The Senior Curator will contribute to the research, development and presentation of new exhibitions and projects that interpret the response of artists to developments in contemporary culture and that respond to the global flow of information, emerging discourses, new artists, new geographies, new media and changing contexts that underpin developments in contemporary art. He/she will also implement a programme aimed at engaging new and diverse audiences for The Power Plant, through a dynamic mix of exhibition, education, interpretation, visitor support and community programmes that develop audience understanding of contemporary art and awareness of its significance as a vital social and cultural force.

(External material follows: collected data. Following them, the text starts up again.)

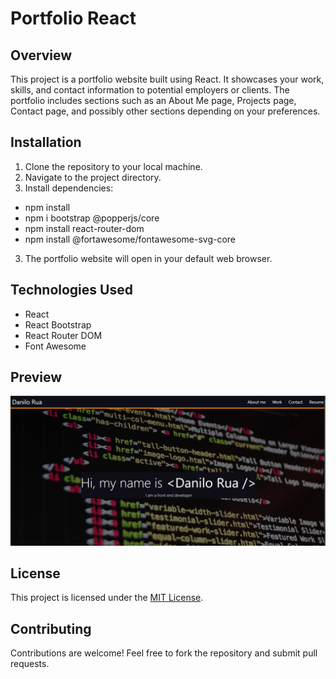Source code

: # Portfolio React

## Overview
This project is a portfolio website built using React. It showcases your work, skills, and contact information to potential employers or clients. The portfolio includes sections such as an About Me page, Projects page, Contact page, and possibly other sections depending on your preferences.

## Installation

1. Clone the repository to your local machine.
2. Navigate to the project directory.
3. Install dependencies:
-  npm install
-  npm i bootstrap @popperjs/core
-  npm install react-router-dom
-  npm install @fortawesome/fontawesome-svg-core


3. The portfolio website will open in your default web browser.

## Technologies Used
- React
- React Bootstrap
- React Router DOM
- Font Awesome

## Preview

![Screenshot](./src/assets/images/screenshot.PNG)


## License
This project is licensed under the [MIT License](LICENSE).

## Contributing
Contributions are welcome! Feel free to fork the repository and submit pull requests.
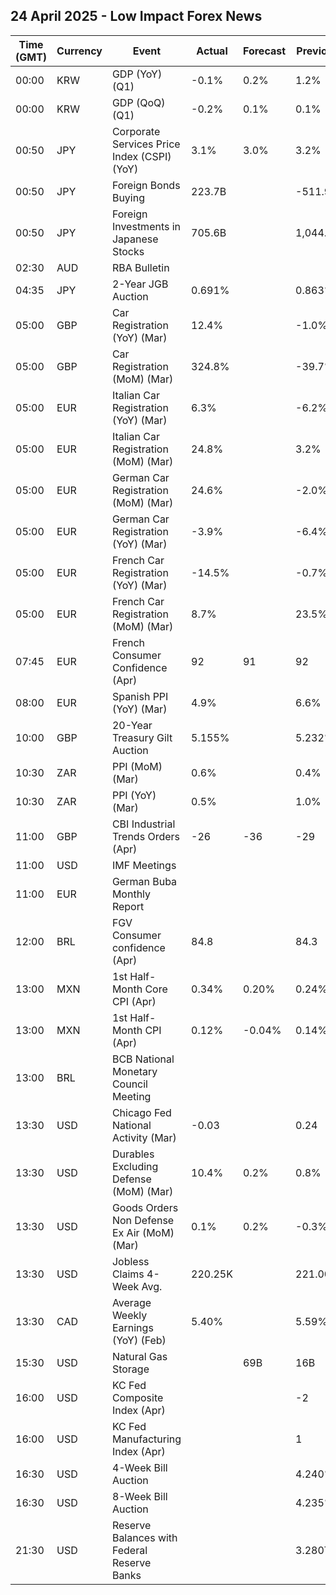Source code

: ## 24 April 2025 - Low Impact Forex News

| Time (GMT) | Currency | Event | Actual | Forecast | Previous |
|------|----------|-------|--------|----------|----------|
| 00:00 | KRW | GDP (YoY) (Q1) | -0.1% | 0.2% | 1.2% |
| 00:00 | KRW | GDP (QoQ) (Q1) | -0.2% | 0.1% | 0.1% |
| 00:50 | JPY | Corporate Services Price Index (CSPI) (YoY) | 3.1% | 3.0% | 3.2% |
| 00:50 | JPY | Foreign Bonds Buying | 223.7B |  | -511.9B |
| 00:50 | JPY | Foreign Investments in Japanese Stocks | 705.6B |  | 1,044.9B |
| 02:30 | AUD | RBA Bulletin |  |  |  |
| 04:35 | JPY | 2-Year JGB Auction | 0.691% |  | 0.863% |
| 05:00 | GBP | Car Registration (YoY) (Mar) | 12.4% |  | -1.0% |
| 05:00 | GBP | Car Registration (MoM) (Mar) | 324.8% |  | -39.7% |
| 05:00 | EUR | Italian Car Registration (YoY) (Mar) | 6.3% |  | -6.2% |
| 05:00 | EUR | Italian Car Registration (MoM) (Mar) | 24.8% |  | 3.2% |
| 05:00 | EUR | German Car Registration (MoM) (Mar) | 24.6% |  | -2.0% |
| 05:00 | EUR | German Car Registration (YoY) (Mar) | -3.9% |  | -6.4% |
| 05:00 | EUR | French Car Registration (YoY) (Mar) | -14.5% |  | -0.7% |
| 05:00 | EUR | French Car Registration (MoM) (Mar) | 8.7% |  | 23.5% |
| 07:45 | EUR | French Consumer Confidence (Apr) | 92 | 91 | 92 |
| 08:00 | EUR | Spanish PPI (YoY) (Mar) | 4.9% |  | 6.6% |
| 10:00 | GBP | 20-Year Treasury Gilt Auction | 5.155% |  | 5.232% |
| 10:30 | ZAR | PPI (MoM) (Mar) | 0.6% |  | 0.4% |
| 10:30 | ZAR | PPI (YoY) (Mar) | 0.5% |  | 1.0% |
| 11:00 | GBP | CBI Industrial Trends Orders (Apr) | -26 | -36 | -29 |
| 11:00 | USD | IMF Meetings |  |  |  |
| 11:00 | EUR | German Buba Monthly Report |  |  |  |
| 12:00 | BRL | FGV Consumer confidence (Apr) | 84.8 |  | 84.3 |
| 13:00 | MXN | 1st Half-Month Core CPI (Apr) | 0.34% | 0.20% | 0.24% |
| 13:00 | MXN | 1st Half-Month CPI (Apr) | 0.12% | -0.04% | 0.14% |
| 13:00 | BRL | BCB National Monetary Council Meeting |  |  |  |
| 13:30 | USD | Chicago Fed National Activity (Mar) | -0.03 |  | 0.24 |
| 13:30 | USD | Durables Excluding Defense (MoM) (Mar) | 10.4% | 0.2% | 0.8% |
| 13:30 | USD | Goods Orders Non Defense Ex Air (MoM) (Mar) | 0.1% | 0.2% | -0.3% |
| 13:30 | USD | Jobless Claims 4-Week Avg. | 220.25K |  | 221.00K |
| 13:30 | CAD | Average Weekly Earnings (YoY) (Feb) | 5.40% |  | 5.59% |
| 15:30 | USD | Natural Gas Storage |  | 69B | 16B |
| 16:00 | USD | KC Fed Composite Index (Apr) |  |  | -2 |
| 16:00 | USD | KC Fed Manufacturing Index (Apr) |  |  | 1 |
| 16:30 | USD | 4-Week Bill Auction |  |  | 4.240% |
| 16:30 | USD | 8-Week Bill Auction |  |  | 4.235% |
| 21:30 | USD | Reserve Balances with Federal Reserve Banks |  |  | 3.280T |
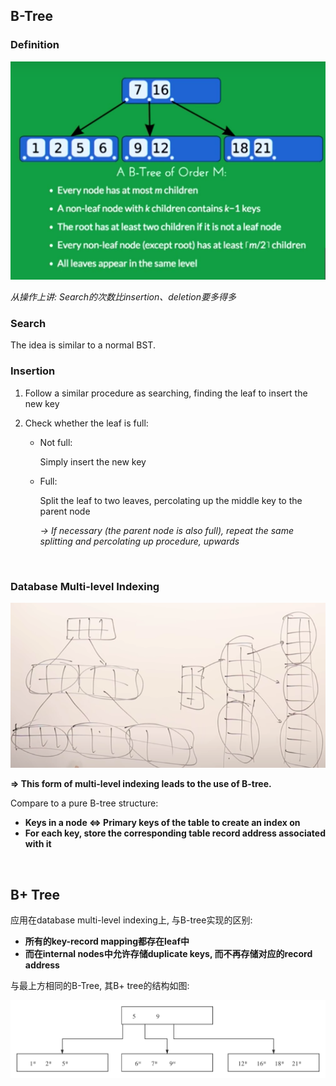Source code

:## B-Tree

### Definition

<img src="https://github.com/Ziang-Lu/Database-Learning-Notes/blob/master/1-Relational%20Database/1-Relational%20DB%20Concepts/B-Tree/B-Tree%20Definition.png?raw=true" width="600px">

*从操作上讲: Search的次数比insertion、deletion要多得多*

### Search

The idea is similar to a normal BST.

### Insertion

1. Follow a similar procedure as searching, finding the leaf to insert the new key

2. Check whether the leaf is full:

   * Not full:

     Simply insert the new key

   * Full:

     Split the leaf to two leaves, percolating up the middle key to the parent node

     *-> If necessary (the parent node is also full), repeat the same splitting and percolating up procedure, upwards*

<br>

### Database Multi-level Indexing

<img src="https://github.com/Ziang-Lu/Database-Learning-Notes/blob/master/1-Relational%20Database/1-Relational%20DB%20Concepts/B-Tree/Multilevel%20Indexing.png?raw=true" width="600px">

**=> This form of multi-level indexing leads to the use of B-tree.**

Compare to a pure B-tree structure:

* **Keys in a node <=> Primary keys of the table to create an index on**
* **For each key, store the corresponding table record address associated with it**

<br>

## B+ Tree

应用在database multi-level indexing上, 与B-tree实现的区别:

* **所有的key-record mapping都存在leaf中**
* **而在internal nodes中允许存储duplicate keys, 而不再存储对应的record address**

与最上方相同的B-Tree, 其B+ tree的结构如图:

<img src="https://github.com/Ziang-Lu/Database-Learning-Notes/blob/master/1-Relational%20Database/1-Relational%20DB%20Concepts/B-Tree/B+%20Tree%20Demo.png?raw=true">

The ideal candidate will hold a post graduate qualification in Art History, Fine Arts, Art Education or a related discipline and have a minimum of 5 years programming and management experience in a contemporary art organization. Proven experience in the organization of contemporary art projects and interpretive programmes and exceptional knowledge of the international contexts for contemporary art is a must, as is proven fundraising and budget management experience. He/she must have exceptional interpersonal and relationship management skills with the ability to develop effective partnerships as well as to persuade and negotiate.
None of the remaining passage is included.